The second arc brings us another missing persons case and more appearances from mainstream superheroes, while Jessica looks for a man who may or may not be who he seems.

The back of the first trade refers to Jessica as “a chain-smoking, self-destructive alcoholic with a mean inferiority complex” – and while this is certainly true, she still has her successes. Issue 10 is a single issue story, told in almost transcript form. Here she is hired by Daily Bugle publisher J. Jonah Jameson to work alongside investigative reporter Ben Urich to try and find out who Spider-Man really is. Needless to say, she doesn’t manage to find this out, but manages a victory of a completely different kind. The change in format means that the issue works as a showcase for the skills of both Bendis and his artist Michael Gaydos. The issue also makes further mention of Jessica’s superhero days, including a second costumed identity – Knightress. This is a thread that was not to be touched on again for quite some time.

The third arc (Come Home) in issues 11-14 deals with a young girl who runs away from her home in upstate New York. Jessica’s investigation brings her into contact with some of the more close-minded denizens of small-town America, as well as anti-mutant prejudice. She gains an insight into the girl’s life from her journals, with collage artwork by series cover artist David Mack. Jessica’s habit of drinking too much and getting carried away brings her attention from the local Sheriff. We also have a dream sequence/flashback to Jessica’s superhero days, drawn by Mark Bagley (Bendis’ regular artist on Ultimate Spider-Man). Jessica discovers that the girl is not what she appears and is troubled by the chain of events this brings about.

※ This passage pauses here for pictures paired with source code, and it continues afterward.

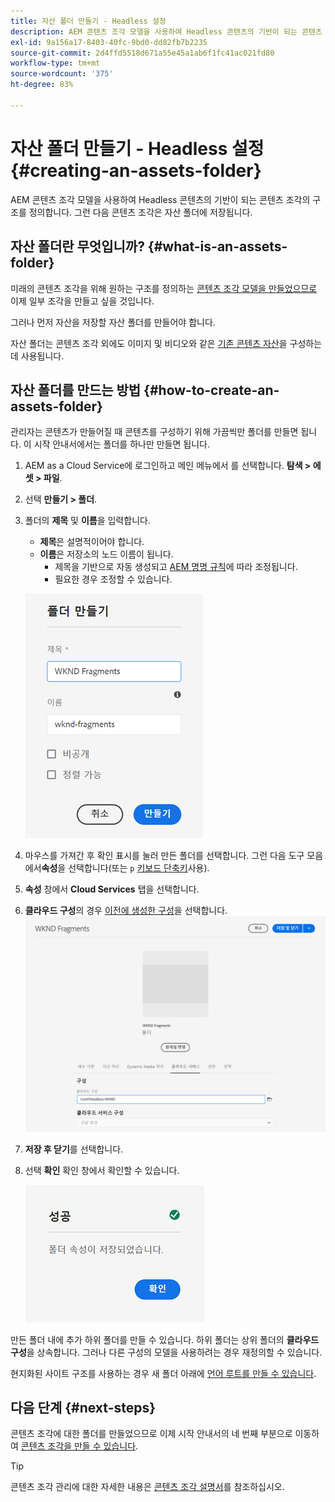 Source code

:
 ```yaml
---
title: 자산 폴더 만들기 - Headless 설정
description: AEM 콘텐츠 조각 모델을 사용하여 Headless 콘텐츠의 기반이 되는 콘텐츠 조각의 구조를 정의합니다.
exl-id: 9a156a17-8403-40fc-9bd0-dd82fb7b2235
source-git-commit: 2d4ffd5518d671a55e45a1ab6f1fc41ac021fd80
workflow-type: tm+mt
source-wordcount: '375'
ht-degree: 83%

---
```


# 자산 폴더 만들기 - Headless 설정 {#creating-an-assets-folder}

AEM 콘텐츠 조각 모델을 사용하여 Headless 콘텐츠의 기반이 되는 콘텐츠 조각의 구조를 정의합니다. 그런 다음 콘텐츠 조각은 자산 폴더에 저장됩니다.

## 자산 폴더란 무엇입니까? {#what-is-an-assets-folder}

미래의 콘텐츠 조각을 위해 원하는 구조를 정의하는 [콘텐츠 조각 모델을 만들었으므로](create-content-model.md) 이제 일부 조각을 만들고 싶을 것입니다.

그러나 먼저 자산을 저장할 자산 폴더를 만들어야 합니다.

자산 폴더는 콘텐츠 조각 외에도 이미지 및 비디오와 같은 [기존 콘텐츠 자산](/help/assets/manage-digital-assets.md)을 구성하는 데 사용됩니다.

## 자산 폴더를 만드는 방법 {#how-to-create-an-assets-folder}

관리자는 콘텐츠가 만들어질 때 콘텐츠를 구성하기 위해 가끔씩만 폴더를 만들면 됩니다. 이 시작 안내서에서는 폴더를 하나만 만들면 됩니다.

1. AEM as a Cloud Service에 로그인하고 메인 메뉴에서 를 선택합니다. **탐색 > 에셋 > 파일**.
1. 선택 **만들기 > 폴더**.
1. 폴더의 **제목** 및 **이름**&#x200B;을 입력합니다.
   * **제목**&#x200B;은 설명적이어야 합니다.
   * **이름**&#x200B;은 저장소의 노드 이름이 됩니다.
      * 제목을 기반으로 자동 생성되고 [AEM 명명 규칙](/help/implementing/developing/introduction/naming-conventions.md)에 따라 조정됩니다.
      * 필요한 경우 조정할 수 있습니다.

   ![폴더 만들기](../assets/assets-folder-create.png)
1. 마우스를 가져간 후 확인 표시를 눌러 만든 폴더를 선택합니다. 그런 다음 도구 모음에서&#x200B;**속성**&#x200B;을 선택합니다(또는 `p` [키보드 단축키](/help/sites-cloud/authoring/getting-started/keyboard-shortcuts.md)사용).
1. **속성** 창에서 **Cloud Services** 탭을 선택합니다.
1. **클라우드 구성**&#x200B;의 경우 [이전에 생성한 구성](create-configuration.md)을 선택합니다.
   ![자산 폴더 구성](../assets/assets-folder-configure.png)
1. **저장 후 닫기**&#x200B;를 선택합니다.
1. 선택 **확인** 확인 창에서 확인할 수 있습니다.

   ![확인 창](../assets/assets-folder-confirmation.png)

만든 폴더 내에 추가 하위 폴더를 만들 수 있습니다. 하위 폴더는 상위 폴더의 **클라우드 구성**&#x200B;을 상속합니다. 그러나 다른 구성의 모델을 사용하려는 경우 재정의할 수 있습니다.

현지화된 사이트 구조를 사용하는 경우 새 폴더 아래에 [언어 루트를 만들 수 있습니다](/help/assets/translate-assets.md).

## 다음 단계 {#next-steps}

콘텐츠 조각에 대한 폴더를 만들었으므로 이제 시작 안내서의 네 번째 부분으로 이동하여 [콘텐츠 조각을 만들 수 있습니다](create-content-fragment.md).

>[!TIP]
>
>콘텐츠 조각 관리에 대한 자세한 내용은 [콘텐츠 조각 설명서](/help/sites-cloud/administering/content-fragments/overview.md)를 참조하십시오.
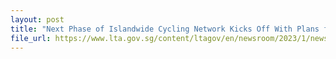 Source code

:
 ```yaml
---
layout: post
title: "Next Phase of Islandwide Cycling Network Kicks Off With Plans for New Cycling Paths In Seven Towns"
file_url: https://www.lta.gov.sg/content/ltagov/en/newsroom/2023/1/news-releases/next-phase-of-islandwide-cycling-network-kicks-off.html
---
```

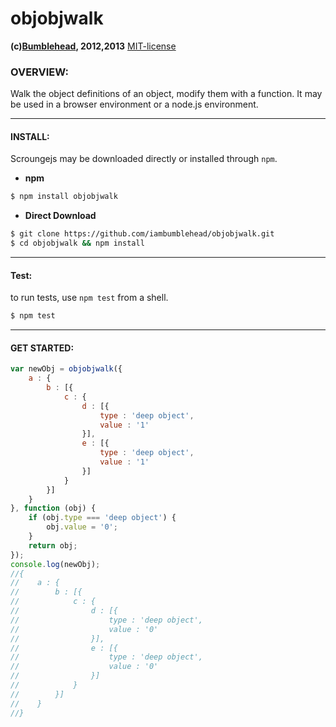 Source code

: objobjwalk
==========
**(c)[Bumblehead][0], 2012,2013** [MIT-license](#license)  

### OVERVIEW:

Walk the object definitions of an object, modify them with a function. It may be used in a browser environment or a node.js environment.

[0]: http://www.bumblehead.com                            "bumblehead"

---------------------------------------------------------
#### <a id="install"></a>INSTALL:

Scroungejs may be downloaded directly or installed through `npm`.

 * **npm**   

 ```bash
 $ npm install objobjwalk
 ```

 * **Direct Download**
 
 ```bash  
 $ git clone https://github.com/iambumblehead/objobjwalk.git
 $ cd objobjwalk && npm install
 ```

---------------------------------------------------------
#### <a id="test"></a>Test:

 to run tests, use `npm test` from a shell.

 ```bash
 $ npm test
 ```
 
---------------------------------------------------------
#### <a id="get-started">GET STARTED: 

 
 ```javascript
 var newObj = objobjwalk({
     a : {
         b : [{
             c : {
                 d : [{
                     type : 'deep object',
                     value : '1'
                 }],
                 e : [{
                     type : 'deep object',
                     value : '1'
                 }]
             }
         }]
     }
 }, function (obj) {
     if (obj.type === 'deep object') {
         obj.value = '0';
     }
     return obj;
 });     
 console.log(newObj);
 //{
 //    a : {
 //        b : [{
 //            c : {
 //                d : [{
 //                    type : 'deep object',
 //                    value : '0'
 //                }],
 //                e : [{
 //                    type : 'deep object',
 //                    value : '0'
 //                }]
 //            }
 //        }]
 //    }
 //} 
 ```




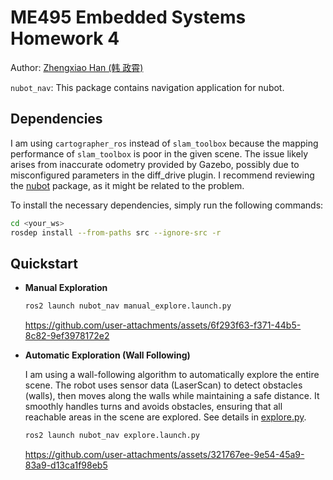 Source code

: # ME495 Embedded Systems Homework 4

Author: [Zhengxiao Han (韩 政霄)](https://0nhc.github.io)

`nubot_nav`: This package contains navigation application for nubot.

## Dependencies
I am using `cartographer_ros` instead of `slam_toolbox` because the mapping performance of `slam_toolbox` is poor in the given scene. The issue likely arises from inaccurate odometry provided by Gazebo, possibly due to misconfigured parameters in the diff_drive plugin. I recommend reviewing the [nubot](https://github.com/m-elwin/nubot) package, as it might be related to the problem.

To install the necessary dependencies, simply run the following commands:
```sh
cd <your_ws>
rosdep install --from-paths src --ignore-src -r
```

## Quickstart
* **Manual Exploration**
  ```sh
  ros2 launch nubot_nav manual_explore.launch.py
  ```
  https://github.com/user-attachments/assets/6f293f63-f371-44b5-8c82-9ef3978172e2

* **Automatic Exploration (Wall Following)**
  
  I am using a wall-following algorithm to automatically explore the entire scene. The robot uses sensor data (LaserScan) to detect obstacles (walls), then moves along the walls while maintaining a safe distance. It smoothly handles turns and avoids obstacles, ensuring that all reachable areas in the scene are explored. See details in [explore.py](https://github.com/ME495-EmbeddedSystems/homework-4-0nhc/blob/main/nubot_nav/explore.py).
  ```sh
  ros2 launch nubot_nav explore.launch.py
  ```
  https://github.com/user-attachments/assets/321767ee-9e54-45a9-83a9-d13ca1f98eb5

On her journey back to Manhattan she calls the man Carol Danvers was trying to set her up with – Scott (Ant Man) Lang.

Issue 15 is another done-in-one, dealing in part with the ongoing storyline of Bendis’ Daredevil, where Matt Murdock was outed by the Daily Globe. In issue 36 of that title, Jessica and Luke Cage are working as bodyguards for Murdock, and we see here a scene from that other title from Jessica’s perspective. She then goes on a date with Scott Lang, who takes a modicum of control and stops Jessica from making one of her usual mistakes. She takes it well and their date is a success. The issue works as a catch-up on a couple of dangling threads, a break from the ongoing action (not that “action” is a key part of this series), and as a part of the whole.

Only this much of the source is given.